- **DATA SUPPLIED**:
____
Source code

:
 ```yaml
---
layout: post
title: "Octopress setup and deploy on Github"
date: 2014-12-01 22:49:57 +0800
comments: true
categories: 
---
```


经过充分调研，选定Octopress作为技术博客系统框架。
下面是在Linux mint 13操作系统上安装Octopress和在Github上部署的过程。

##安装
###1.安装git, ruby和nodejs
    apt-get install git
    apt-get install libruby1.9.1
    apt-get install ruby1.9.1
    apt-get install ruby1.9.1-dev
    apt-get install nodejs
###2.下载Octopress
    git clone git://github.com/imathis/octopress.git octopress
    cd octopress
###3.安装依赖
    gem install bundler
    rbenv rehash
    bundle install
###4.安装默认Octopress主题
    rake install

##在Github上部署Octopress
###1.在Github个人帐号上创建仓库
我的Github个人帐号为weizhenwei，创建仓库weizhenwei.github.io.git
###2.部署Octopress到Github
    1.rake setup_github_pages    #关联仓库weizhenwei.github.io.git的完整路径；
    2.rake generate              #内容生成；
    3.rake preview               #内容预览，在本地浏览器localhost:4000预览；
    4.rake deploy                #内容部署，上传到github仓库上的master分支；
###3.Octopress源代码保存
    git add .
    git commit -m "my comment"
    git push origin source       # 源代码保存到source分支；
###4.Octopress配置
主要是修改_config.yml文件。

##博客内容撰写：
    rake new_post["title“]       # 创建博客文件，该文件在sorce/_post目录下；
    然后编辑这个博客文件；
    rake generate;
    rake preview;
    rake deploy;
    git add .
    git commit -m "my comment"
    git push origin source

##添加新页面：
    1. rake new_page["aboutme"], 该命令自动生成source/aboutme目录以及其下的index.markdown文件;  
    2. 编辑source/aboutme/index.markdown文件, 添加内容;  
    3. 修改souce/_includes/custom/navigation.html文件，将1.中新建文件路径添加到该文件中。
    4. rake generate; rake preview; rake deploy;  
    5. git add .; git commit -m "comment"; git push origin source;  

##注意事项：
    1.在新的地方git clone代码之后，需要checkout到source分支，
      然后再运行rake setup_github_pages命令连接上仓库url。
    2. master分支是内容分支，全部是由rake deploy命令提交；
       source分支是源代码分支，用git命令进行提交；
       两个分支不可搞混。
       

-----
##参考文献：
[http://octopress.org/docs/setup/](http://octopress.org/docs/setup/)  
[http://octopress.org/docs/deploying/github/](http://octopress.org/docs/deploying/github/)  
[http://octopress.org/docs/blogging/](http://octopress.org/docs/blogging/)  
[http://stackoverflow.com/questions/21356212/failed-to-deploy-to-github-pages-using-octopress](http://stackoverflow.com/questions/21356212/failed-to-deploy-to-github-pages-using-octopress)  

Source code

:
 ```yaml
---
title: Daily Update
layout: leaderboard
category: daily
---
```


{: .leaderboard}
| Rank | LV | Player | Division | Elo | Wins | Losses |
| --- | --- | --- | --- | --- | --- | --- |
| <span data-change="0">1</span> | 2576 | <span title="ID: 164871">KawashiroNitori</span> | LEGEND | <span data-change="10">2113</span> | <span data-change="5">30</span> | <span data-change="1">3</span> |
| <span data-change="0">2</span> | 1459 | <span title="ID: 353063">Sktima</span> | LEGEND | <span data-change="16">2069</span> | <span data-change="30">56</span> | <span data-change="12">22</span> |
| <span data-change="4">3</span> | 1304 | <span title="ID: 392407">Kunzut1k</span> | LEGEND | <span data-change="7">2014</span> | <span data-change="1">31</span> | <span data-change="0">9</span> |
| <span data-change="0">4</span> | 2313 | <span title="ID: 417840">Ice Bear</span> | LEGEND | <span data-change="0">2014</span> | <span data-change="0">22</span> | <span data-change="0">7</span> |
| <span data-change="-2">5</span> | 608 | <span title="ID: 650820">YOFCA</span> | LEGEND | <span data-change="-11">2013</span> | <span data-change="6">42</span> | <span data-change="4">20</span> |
____
Output the full set of entries exactly as they were given.

Source code

:
 ```yaml
---
layout: post
title: "Octopress setup and deploy on Github"
date: 2014-12-01 22:49:57 +0800
comments: true
categories: 
---
```


经过充分调研，选定Octopress作为技术博客系统框架。
下面是在Linux mint 13操作系统上安装Octopress和在Github上部署的过程。

##安装
###1.安装git, ruby和nodejs
    apt-get install git
    apt-get install libruby1.9.1
    apt-get install ruby1.9.1
    apt-get install ruby1.9.1-dev
    apt-get install nodejs
###2.下载Octopress
    git clone git://github.com/imathis/octopress.git octopress
    cd octopress
###3.安装依赖
    gem install bundler
    rbenv rehash
    bundle install
###4.安装默认Octopress主题
    rake install

##在Github上部署Octopress
###1.在Github个人帐号上创建仓库
我的Github个人帐号为weizhenwei，创建仓库weizhenwei.github.io.git
###2.部署Octopress到Github
    1.rake setup_github_pages    #关联仓库weizhenwei.github.io.git的完整路径；
    2.rake generate              #内容生成；
    3.rake preview               #内容预览，在本地浏览器localhost:4000预览；
    4.rake deploy                #内容部署，上传到github仓库上的master分支；
###3.Octopress源代码保存
    git add .
    git commit -m "my comment"
    git push origin source       # 源代码保存到source分支；
###4.Octopress配置
主要是修改_config.yml文件。

##博客内容撰写：
    rake new_post["title“]       # 创建博客文件，该文件在sorce/_post目录下；
    然后编辑这个博客文件；
    rake generate;
    rake preview;
    rake deploy;
    git add .
    git commit -m "my comment"
    git push origin source

##添加新页面：
    1. rake new_page["aboutme"], 该命令自动生成source/aboutme目录以及其下的index.markdown文件;  
    2. 编辑source/aboutme/index.markdown文件, 添加内容;  
    3. 修改souce/_includes/custom/navigation.html文件，将1.中新建文件路径添加到该文件中。
    4. rake generate; rake preview; rake deploy;  
    5. git add .; git commit -m "comment"; git push origin source;  

##注意事项：
    1.在新的地方git clone代码之后，需要checkout到source分支，
      然后再运行rake setup_github_pages命令连接上仓库url。
    2. master分支是内容分支，全部是由rake deploy命令提交；
       source分支是源代码分支，用git命令进行提交；
       两个分支不可搞混。
       

-----
##参考文献：
[http://octopress.org/docs/setup/](http://octopress.org/docs/setup/)  
[http://octopress.org/docs/deploying/github/](http://octopress.org/docs/deploying/github/)  
[http://octopress.org/docs/blogging/](http://octopress.org/docs/blogging/)  
[http://stackoverflow.com/questions/21356212/failed-to-deploy-to-github-pages-using-octopress](http://stackoverflow.com/questions/21356212/failed-to-deploy-to-github-pages-using-octopress)  

Source code

:
 ```yaml
---
title: Daily Update
layout: leaderboard
category: daily
---
```


{: .leaderboard}
| Rank | LV | Player | Division | Elo | Wins | Losses |
| --- | --- | --- | --- | --- | --- | --- |
| <span data-change="0">1</span> | 2576 | <span title="ID: 164871">KawashiroNitori</span> | LEGEND | <span data-change="10">2113</span> | <span data-change="5">30</span> | <span data-change="1">3</span> |
| <span data-change="0">2</span> | 1459 | <span title="ID: 353063">Sktima</span> | LEGEND | <span data-change="16">2069</span> | <span data-change="30">56</span> | <span data-change="12">22</span> |
| <span data-change="4">3</span> | 1304 | <span title="ID: 392407">Kunzut1k</span> | LEGEND | <span data-change="7">2014</span> | <span data-change="1">31</span> | <span data-change="0">9</span> |
| <span data-change="0">4</span> | 2313 | <span title="ID: 417840">Ice Bear</span> | LEGEND | <span data-change="0">2014</span> | <span data-change="0">22</span> | <span data-change="0">7</span> |
| <span data-change="-2">5</span> | 608 | <span title="ID: 650820">YOFCA</span> | LEGEND | <span data-change="-11">2013</span> | <span data-change="6">42</span> | <span data-change="4">20</span> |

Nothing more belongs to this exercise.